*Assignment*: Read the records below. Copy each line where the string "RubenBimmel" occurs.

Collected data

-.-.-

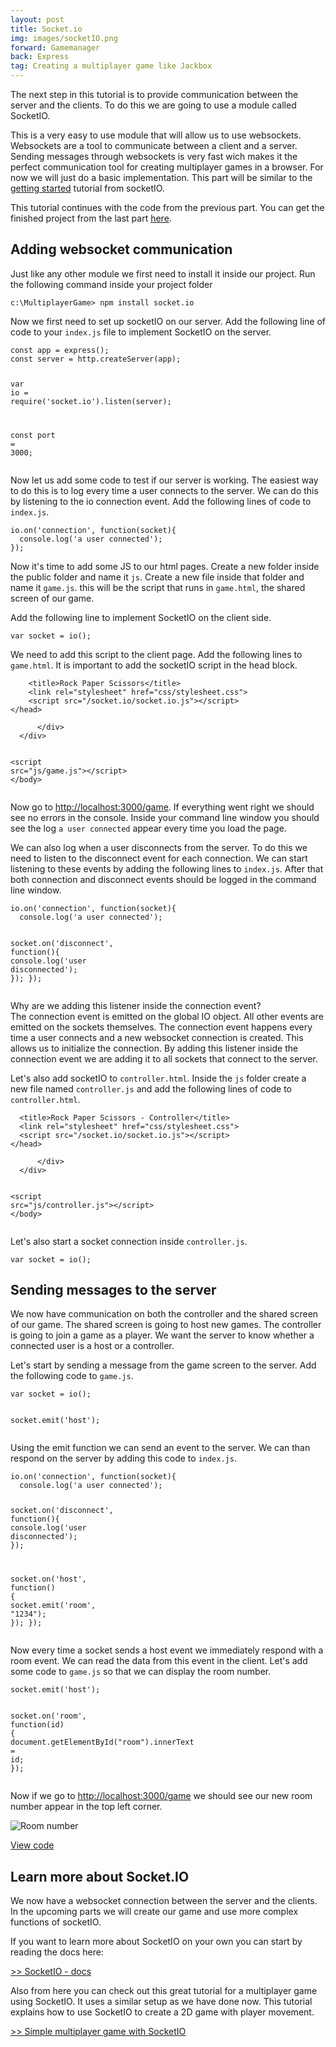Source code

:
 ```yaml
---
layout: post
title: Socket.io
img: images/socketIO.png
forward: Gamemanager
back: Express
tag: Creating a multiplayer game like Jackbox
---
```


The next step in this tutorial is to provide communication between the server and the clients. To do this we are going to use a module called SocketIO. 

This is a very easy to use module that will allow us to use websockets. Websockets are a tool to communicate between a client and a server. Sending messages through websockets is very fast wich makes it the perfect communication tool for creating multiplayer games in a browser. For now we will just do a basic implementation. This part will be similar to the [getting started](https://socket.io/get-started/chat/) tutorial from socketIO.

This tutorial continues with the code from the previous part. You can get the finished project from the last part [here](https://github.com/RubenBimmel/MultiplayerGameTutorial/tree/master/02-Express).

## Adding websocket communication
Just like any other module we first need to install it inside our project. Run the following command inside your project folder

```
c:\MultiplayerGame> npm install socket.io
```

Now we first need to set up socketIO on our server. Add the following line of code to your `index.js` file to implement SocketIO on the server.

<div class="language-js highlighter-rouge"><div class="highlight"><pre class="highlight"><code><span class="kd">const</span> <span class="nx">app</span> <span class="o">=</span> <span class="nx">express</span><span class="p">();</span>
<span class="kd">const</span> <span class="nx">server</span> <span class="o">=</span> <span class="nx">http</span><span class="p">.</span><span class="nx">createServer</span><span class="p">(</span><span class="nx">app</span><span class="p">);</span>

<span class="new"><span class="kd">var</span> <span class="nx">io</span> <span class="o">=</span> <span class="nx">require</span><span class="p">(</span><span class="dl">'</span><span class="s1">socket.io</span><span class="dl">'</span><span class="p">).</span><span class="nx">listen</span><span class="p">(</span><span class="nx">server</span><span class="p">);</span></span>

<span class="kd">const</span> <span class="nx">port</span> <span class="o">=</span> <span class="mi">3000</span><span class="p">;</span>
</code></pre></div></div>

Now let us add some code to test if our server is working. The easiest way to do this is to log every time a user connects to the server. We can do this by listening to the io connection event. Add the following lines of code to `index.js`.

<div class="language-js highlighter-rouge"><div class="highlight"><pre class="highlight"><code><span class="new"><span class="nx">io</span><span class="p">.</span><span class="nx">on</span><span class="p">(</span><span class="dl">'</span><span class="s1">connection</span><span class="dl">'</span><span class="p">,</span> <span class="kd">function</span><span class="p">(</span><span class="nx">socket</span><span class="p">){</span>
  <span class="nx">console</span><span class="p">.</span><span class="nx">log</span><span class="p">(</span><span class="dl">'</span><span class="s1">a user connected</span><span class="dl">'</span><span class="p">);</span>
<span class="p">});</span></span>
</code></pre></div></div>

Now it's time to add some JS to our html pages. Create a new folder inside the public folder and name it `js`. Create a new file inside that folder and name it `game.js`. this will be the script that runs in `game.html`, the shared screen of our game.

Add the following line to implement SocketIO on the client side.

<div class="language-js highlighter-rouge"><div class="highlight"><pre class="highlight"><code><span class="new"><span class="kd">var</span> <span class="nx">socket</span> <span class="o">=</span> <span class="nx">io</span><span class="p">();</span></span>
</code></pre></div></div>

We need to add this script to the client page. Add the following lines to `game.html`. It is important to add the socketIO script in the head block.

<div class="language-html highlighter-rouge"><div class="highlight"><pre class="highlight"><code>    <span class="nt">&lt;title&gt;</span>Rock Paper Scissors<span class="nt">&lt;/title&gt;</span>
    <span class="nt">&lt;link</span> <span class="na">rel=</span><span class="s">"stylesheet"</span> <span class="na">href=</span><span class="s">"css/stylesheet.css"</span><span class="nt">&gt;</span>
    <span class="new"><span class="nt">&lt;script </span><span class="na">src=</span><span class="s">"/socket.io/socket.io.js"</span><span class="nt">&gt;&lt;/script&gt;</span></span>
<span class="nt">&lt;/head&gt;</span>
</code></pre></div></div>

<div class="language-html highlighter-rouge"><div class="highlight"><pre class="highlight"><code>      <span class="nt">&lt;/div&gt;</span>
  <span class="nt">&lt;/div&gt;</span>

  <span class="new"><span class="nt">&lt;script </span><span class="na">src=</span><span class="s">"js/game.js"</span><span class="nt">&gt;&lt;/script&gt;</span></span>
<span class="nt">&lt;/body&gt;</span>
</code></pre></div></div>

Now go to <a href="http://localhost:3000/game" target="_blank">http://localhost:3000/game</a>. If everything went right we should see no errors in the console. Inside your command line window you should see the log `a user connected` appear every time you load the page.

We can also log when a user disconnects from the server. To do this we need to listen to the disconnect event for each connection. We can start listening to these events by adding the following lines to `index.js`. After that both connection and disconnect events should be logged in the command line window.

<div class="language-js highlighter-rouge"><div class="highlight"><pre class="highlight"><code><span class="nx">io</span><span class="p">.</span><span class="nx">on</span><span class="p">(</span><span class="dl">'</span><span class="s1">connection</span><span class="dl">'</span><span class="p">,</span> <span class="kd">function</span><span class="p">(</span><span class="nx">socket</span><span class="p">){</span>
  <span class="nx">console</span><span class="p">.</span><span class="nx">log</span><span class="p">(</span><span class="dl">'</span><span class="s1">a user connected</span><span class="dl">'</span><span class="p">);</span>

  <span class="new"><span class="nx">socket</span><span class="p">.</span><span class="nx">on</span><span class="p">(</span><span class="dl">'</span><span class="s1">disconnect</span><span class="dl">'</span><span class="p">,</span> <span class="kd">function</span><span class="p">(){</span>
    <span class="nx">console</span><span class="p">.</span><span class="nx">log</span><span class="p">(</span><span class="dl">'</span><span class="s1">user disconnected</span><span class="dl">'</span><span class="p">);</span>
  <span class="p">});</span></span>
<span class="p">});</span>
</code></pre></div></div>

<div class="fold-out" onclick="this.classList.toggle('open')">
<div class="fold-out-title">Why are we adding this listener inside the connection event?</div>
<div class="fold-out-content">The connection event is emitted on the global IO object. All other events are emitted on the sockets themselves. The connection event happens every time a user connects and a new websocket connection is created. This allows us to initialize the connection. By adding this listener inside the connection event we are adding it to all sockets that connect to the server.</div>
</div>

Let's also add socketIO to `controller.html`. Inside the `js` folder create a new file named `controller.js` and add the following lines of code to `controller.html`.

<div class="language-html highlighter-rouge"><div class="highlight"><pre class="highlight"><code>  <span class="nt">&lt;title&gt;</span>Rock Paper Scissors - Controller<span class="nt">&lt;/title&gt;</span>
  <span class="nt">&lt;link</span> <span class="na">rel=</span><span class="s">"stylesheet"</span> <span class="na">href=</span><span class="s">"css/stylesheet.css"</span><span class="nt">&gt;</span>
  <span class="new"><span class="nt">&lt;script </span><span class="na">src=</span><span class="s">"/socket.io/socket.io.js"</span><span class="nt">&gt;&lt;/script&gt;</span></span>
<span class="nt">&lt;/head&gt;</span>
</code></pre></div></div>

<div class="language-html highlighter-rouge"><div class="highlight"><pre class="highlight"><code>      <span class="nt">&lt;/div&gt;</span>
  <span class="nt">&lt;/div&gt;</span>

  <span class="new"><span class="nt">&lt;script </span><span class="na">src=</span><span class="s">"js/controller.js"</span><span class="nt">&gt;&lt;/script&gt;</span></span>
<span class="nt">&lt;/body&gt;</span>
</code></pre></div></div>

Let's also start a socket connection inside `controller.js`.

<div class="language-js highlighter-rouge"><div class="highlight"><pre class="highlight"><code><span class="new"><span class="kd">var</span> <span class="nx">socket</span> <span class="o">=</span> <span class="nx">io</span><span class="p">();</span></span>
</code></pre></div></div>

## Sending messages to the server

We now have communication on both the controller and the shared screen of our game. The shared screen is going to host new games. The controller is going to join a game as a player. We want the server to know whether a connected user is a host or a controller.

Let's start by sending a message from the game screen to the server. Add the following code to `game.js`.

<div class="language-js highlighter-rouge"><div class="highlight"><pre class="highlight"><code><span class="kd">var</span> <span class="nx">socket</span> <span class="o">=</span> <span class="nx">io</span><span class="p">();</span>

<span class="new"><span class="nx">socket</span><span class="p">.</span><span class="nx">emit</span><span class="p">(</span><span class="dl">'</span><span class="s1">host</span><span class="dl">'</span><span class="p">);</span></span>
</code></pre></div></div>

Using the emit function we can send an event to the server. We can than respond on the server by adding this code to `index.js`.

<div class="language-js highlighter-rouge"><div class="highlight"><pre class="highlight"><code><span class="nx">io</span><span class="p">.</span><span class="nx">on</span><span class="p">(</span><span class="dl">'</span><span class="s1">connection</span><span class="dl">'</span><span class="p">,</span> <span class="kd">function</span><span class="p">(</span><span class="nx">socket</span><span class="p">){</span>
  <span class="nx">console</span><span class="p">.</span><span class="nx">log</span><span class="p">(</span><span class="dl">'</span><span class="s1">a user connected</span><span class="dl">'</span><span class="p">);</span>

  <span class="nx">socket</span><span class="p">.</span><span class="nx">on</span><span class="p">(</span><span class="dl">'</span><span class="s1">disconnect</span><span class="dl">'</span><span class="p">,</span> <span class="kd">function</span><span class="p">(){</span>
    <span class="nx">console</span><span class="p">.</span><span class="nx">log</span><span class="p">(</span><span class="dl">'</span><span class="s1">user disconnected</span><span class="dl">'</span><span class="p">);</span>
  <span class="p">});</span>

  <span class="new"><span class="nx">socket</span><span class="p">.</span><span class="nx">on</span><span class="p">(</span><span class="dl">'</span><span class="s1">host</span><span class="dl">'</span><span class="p">,</span> <span class="kd">function</span><span class="p">()</span> <span class="p">{</span>
    <span class="nx">socket</span><span class="p">.</span><span class="nx">emit</span><span class="p">(</span><span class="dl">'</span><span class="s1">room</span><span class="dl">'</span><span class="p">,</span> <span class="dl">"</span><span class="s2">1234</span><span class="dl">"</span><span class="p">);</span>
  <span class="p">});</span></span>
<span class="p">});</span>
</code></pre></div></div>

Now every time a socket sends a host event we immediately respond with a room event. We can read the data from this event in the client. Let's add some code to `game.js` so that we can display the room number.

<div class="language-js highlighter-rouge"><div class="highlight"><pre class="highlight"><code><span class="nx">socket</span><span class="p">.</span><span class="nx">emit</span><span class="p">(</span><span class="dl">'</span><span class="s1">host</span><span class="dl">'</span><span class="p">);</span>

<span class="new"><span class="nx">socket</span><span class="p">.</span><span class="nx">on</span><span class="p">(</span><span class="dl">'</span><span class="s1">room</span><span class="dl">'</span><span class="p">,</span> <span class="kd">function</span><span class="p">(</span><span class="nx">id</span><span class="p">)</span> <span class="p">{</span>
    <span class="nb">document</span><span class="p">.</span><span class="nx">getElementById</span><span class="p">(</span><span class="dl">"</span><span class="s2">room</span><span class="dl">"</span><span class="p">).</span><span class="nx">innerText</span> <span class="o">=</span> <span class="nx">id</span><span class="p">;</span>
<span class="p">});</span></span>
</code></pre></div></div>

Now if we go to <a href="http://localhost:3000/game" target="_blank">http://localhost:3000/game</a> we should see our new room number appear in the top left corner.

![Room number]({{site.baseurl}}/images/room1234.png)

[View code](https://github.com/RubenBimmel/MultiplayerGameTutorial/tree/master/03-SocketIO)

## Learn more about Socket.IO

We now have a websocket connection between the server and the clients. In the upcoming parts we will create our game and use more complex functions of socketIO.

If you want to learn more about SocketIO on your own you can start by reading the docs here:

[>> SocketIO - docs](https://socket.io/docs/)

Also from here you can check out this great tutorial for a multiplayer game using SocketIO. It uses a similar setup as we have done now. This tutorial explains how to use SocketIO to create a 2D game with player movement.

[>> Simple multiplayer game with SocketIO](https://medium.com/@projectyang/simple-multiplayer-game-with-socket-io-tutorial-part-one-setup-and-movement-ee202024f0ef)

-.-.-

*Result*:
This tutorial continues with the code from the previous part. You can get the finished project from the last part [here](https://github.com/RubenBimmel/MultiplayerGameTutorial/tree/master/02-Express).
[View code](https://github.com/RubenBimmel/MultiplayerGameTutorial/tree/master/03-SocketIO)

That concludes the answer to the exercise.